"His death started here! Great wars! Civil wars! Holy wars! You know sometimes I wonder why they bother to send us here!"
IN THIS ONE... Ghostly soldiers start to manifest and share their experiences all over the train station.
REVIEW: The station's ghost is revealed as a WWI soldier, but soon, others join him - a WWII submariner, a fighter pilot, and others - and what they have in common is that they all left for war from these tracks. Worse, they were told they were heroes, when all they were was cannon fodder. The resentment Sapphire perceives from him/them comes from these dashed and fatal expectations. The idea that the Enemy - whatever it is - is using the station as a "recruiting center" is a good one, though we could equally wonder if there IS an Enemy, or whether 20th-century history caused the traumatic conditions that enabled these temporal echoes from piercing the veil. Tully the ghost investigator doesn't see flower-bearing soldiers as "evil", but it's that contradiction, whether we want to call it killer/victim or hero/exile, that's the root of this evil. They died having been lied to, and have come for revenge. The Enemy uses thoses kinds of emotions, using them to draw the dead from the ether (or atmophere, as Steel calls it). There's a metaphor there; drafted soldiers effectively standing in for "recruited dead". They signed their lives over when they joined the military.

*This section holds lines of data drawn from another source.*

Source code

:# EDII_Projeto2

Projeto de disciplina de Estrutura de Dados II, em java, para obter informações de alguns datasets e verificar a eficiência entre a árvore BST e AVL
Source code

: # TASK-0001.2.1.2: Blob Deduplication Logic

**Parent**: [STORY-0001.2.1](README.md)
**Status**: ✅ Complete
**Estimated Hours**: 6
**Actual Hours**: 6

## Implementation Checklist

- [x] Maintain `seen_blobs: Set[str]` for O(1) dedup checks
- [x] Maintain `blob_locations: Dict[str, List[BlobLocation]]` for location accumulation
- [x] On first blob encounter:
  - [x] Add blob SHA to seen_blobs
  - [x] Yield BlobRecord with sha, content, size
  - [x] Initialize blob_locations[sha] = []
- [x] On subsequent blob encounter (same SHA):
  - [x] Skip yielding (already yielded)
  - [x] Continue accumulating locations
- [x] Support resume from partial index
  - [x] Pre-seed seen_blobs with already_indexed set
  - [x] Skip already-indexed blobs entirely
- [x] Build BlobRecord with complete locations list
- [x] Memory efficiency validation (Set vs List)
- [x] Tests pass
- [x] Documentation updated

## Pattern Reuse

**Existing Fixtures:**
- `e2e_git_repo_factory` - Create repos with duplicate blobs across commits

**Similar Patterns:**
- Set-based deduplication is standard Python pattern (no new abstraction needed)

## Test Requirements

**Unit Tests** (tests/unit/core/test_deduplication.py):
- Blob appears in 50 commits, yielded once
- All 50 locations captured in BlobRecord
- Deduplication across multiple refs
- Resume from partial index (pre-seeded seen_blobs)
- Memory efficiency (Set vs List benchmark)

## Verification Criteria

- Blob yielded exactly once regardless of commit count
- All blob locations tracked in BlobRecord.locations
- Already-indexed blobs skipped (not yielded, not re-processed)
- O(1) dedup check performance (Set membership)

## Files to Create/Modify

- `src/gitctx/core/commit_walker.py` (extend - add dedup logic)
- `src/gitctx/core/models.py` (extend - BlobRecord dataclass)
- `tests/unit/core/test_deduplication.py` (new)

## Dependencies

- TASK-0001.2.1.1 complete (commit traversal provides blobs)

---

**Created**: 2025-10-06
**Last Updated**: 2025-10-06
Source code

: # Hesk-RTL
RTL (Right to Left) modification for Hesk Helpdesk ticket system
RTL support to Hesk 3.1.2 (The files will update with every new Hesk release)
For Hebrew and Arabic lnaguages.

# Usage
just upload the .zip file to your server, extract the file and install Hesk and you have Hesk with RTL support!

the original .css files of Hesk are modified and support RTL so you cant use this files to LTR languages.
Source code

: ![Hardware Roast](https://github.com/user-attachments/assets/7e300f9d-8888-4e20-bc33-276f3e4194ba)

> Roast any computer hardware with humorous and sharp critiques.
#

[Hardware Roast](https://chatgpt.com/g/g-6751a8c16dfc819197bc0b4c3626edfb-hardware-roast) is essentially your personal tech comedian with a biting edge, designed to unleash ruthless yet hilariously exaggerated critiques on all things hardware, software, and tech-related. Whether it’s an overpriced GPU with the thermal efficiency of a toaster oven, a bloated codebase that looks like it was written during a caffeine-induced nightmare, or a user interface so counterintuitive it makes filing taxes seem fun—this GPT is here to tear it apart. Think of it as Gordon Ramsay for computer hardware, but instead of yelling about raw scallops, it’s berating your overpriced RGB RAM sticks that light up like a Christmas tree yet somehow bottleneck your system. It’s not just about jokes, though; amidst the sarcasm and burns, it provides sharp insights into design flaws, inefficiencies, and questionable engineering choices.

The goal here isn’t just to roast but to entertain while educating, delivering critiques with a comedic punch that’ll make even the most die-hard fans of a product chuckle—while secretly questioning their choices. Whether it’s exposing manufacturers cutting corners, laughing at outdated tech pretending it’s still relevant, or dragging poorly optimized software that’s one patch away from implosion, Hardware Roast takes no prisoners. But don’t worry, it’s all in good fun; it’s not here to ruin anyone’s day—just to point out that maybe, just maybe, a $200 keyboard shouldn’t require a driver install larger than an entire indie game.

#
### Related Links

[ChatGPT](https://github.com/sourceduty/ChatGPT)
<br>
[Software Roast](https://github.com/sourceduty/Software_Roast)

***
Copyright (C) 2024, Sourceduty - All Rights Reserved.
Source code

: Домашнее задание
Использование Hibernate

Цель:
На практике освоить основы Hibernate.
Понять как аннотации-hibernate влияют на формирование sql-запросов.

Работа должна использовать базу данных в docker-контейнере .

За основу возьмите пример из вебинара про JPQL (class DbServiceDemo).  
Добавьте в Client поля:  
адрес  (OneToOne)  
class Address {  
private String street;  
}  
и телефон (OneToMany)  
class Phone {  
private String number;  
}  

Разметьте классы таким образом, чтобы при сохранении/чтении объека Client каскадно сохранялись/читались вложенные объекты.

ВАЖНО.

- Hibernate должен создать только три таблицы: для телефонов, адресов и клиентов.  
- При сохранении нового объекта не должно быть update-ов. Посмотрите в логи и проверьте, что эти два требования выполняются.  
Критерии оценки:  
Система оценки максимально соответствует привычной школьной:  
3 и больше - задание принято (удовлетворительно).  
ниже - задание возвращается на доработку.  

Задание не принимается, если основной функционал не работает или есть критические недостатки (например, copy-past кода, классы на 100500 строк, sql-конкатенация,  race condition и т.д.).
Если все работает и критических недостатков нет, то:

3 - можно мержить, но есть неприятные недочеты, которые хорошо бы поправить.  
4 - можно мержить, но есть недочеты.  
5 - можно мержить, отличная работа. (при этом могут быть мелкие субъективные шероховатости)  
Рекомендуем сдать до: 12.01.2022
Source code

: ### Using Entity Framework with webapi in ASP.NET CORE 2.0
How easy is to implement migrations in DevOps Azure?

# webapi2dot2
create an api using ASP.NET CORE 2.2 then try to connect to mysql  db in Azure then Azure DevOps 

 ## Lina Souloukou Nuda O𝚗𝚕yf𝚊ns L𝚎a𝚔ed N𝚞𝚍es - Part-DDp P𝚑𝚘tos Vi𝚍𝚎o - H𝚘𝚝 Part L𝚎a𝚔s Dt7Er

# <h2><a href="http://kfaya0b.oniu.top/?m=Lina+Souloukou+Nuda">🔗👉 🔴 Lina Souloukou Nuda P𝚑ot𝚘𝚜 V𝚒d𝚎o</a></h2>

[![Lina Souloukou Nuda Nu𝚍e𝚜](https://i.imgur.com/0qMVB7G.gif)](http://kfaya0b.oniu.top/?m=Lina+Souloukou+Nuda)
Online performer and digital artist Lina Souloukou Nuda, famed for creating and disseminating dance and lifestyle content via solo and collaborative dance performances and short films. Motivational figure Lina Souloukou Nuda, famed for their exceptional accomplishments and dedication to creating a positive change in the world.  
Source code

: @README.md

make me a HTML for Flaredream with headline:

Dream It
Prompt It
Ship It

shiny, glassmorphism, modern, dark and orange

The ghosts' motivations are understood much in the same way this entire world is. Early on, we have Sapphire essentially describing the station in war time through dialog alone. Temperatures, sounds, feelings, opening this world up for the audience in a cheap, but evocative way. The ghosts' motives must be understood the same way, with Sapphire (and eventually, Steel, drawn in as more soldiers show up, and now able to see and hear everything) forced to describe what's going on as she plays a role selected by whichever ghost. The soldier wants her to participate in the actions that harmed him, in her case, she must be part of the crowd wishing the boys a fond and patriotic farewell. Is it so she can share in the guilt? Or is it merely the phantom's only means of communication, bringing a part of the past into the present. The latter seems more likely from Steel's experience, a memorable sequence where he becomes a pilot and the room tips forward dramatically like a crashing airplane. This vision isn't about guilt, but about sharing the experience. It's also perhaps part of a time trap. If our heroes get lost in those experiences, they may be taken to the ether and lost. We're never really sure.
While we wait for answers, we can enjoy the atmosphere - from menacing satchels to voices whimpering about dying at the bottom of the sea - in what is still undoubtedly one of the most fast-moving episodes of Sapphire & Steel yet. Steel's plain crash in a cloud-filled room is practically an action scene!
REWATCHABILITY: Medium-High - The mystery deepens, Tully doesn't get in the way as much, and it ends with a memorable crash.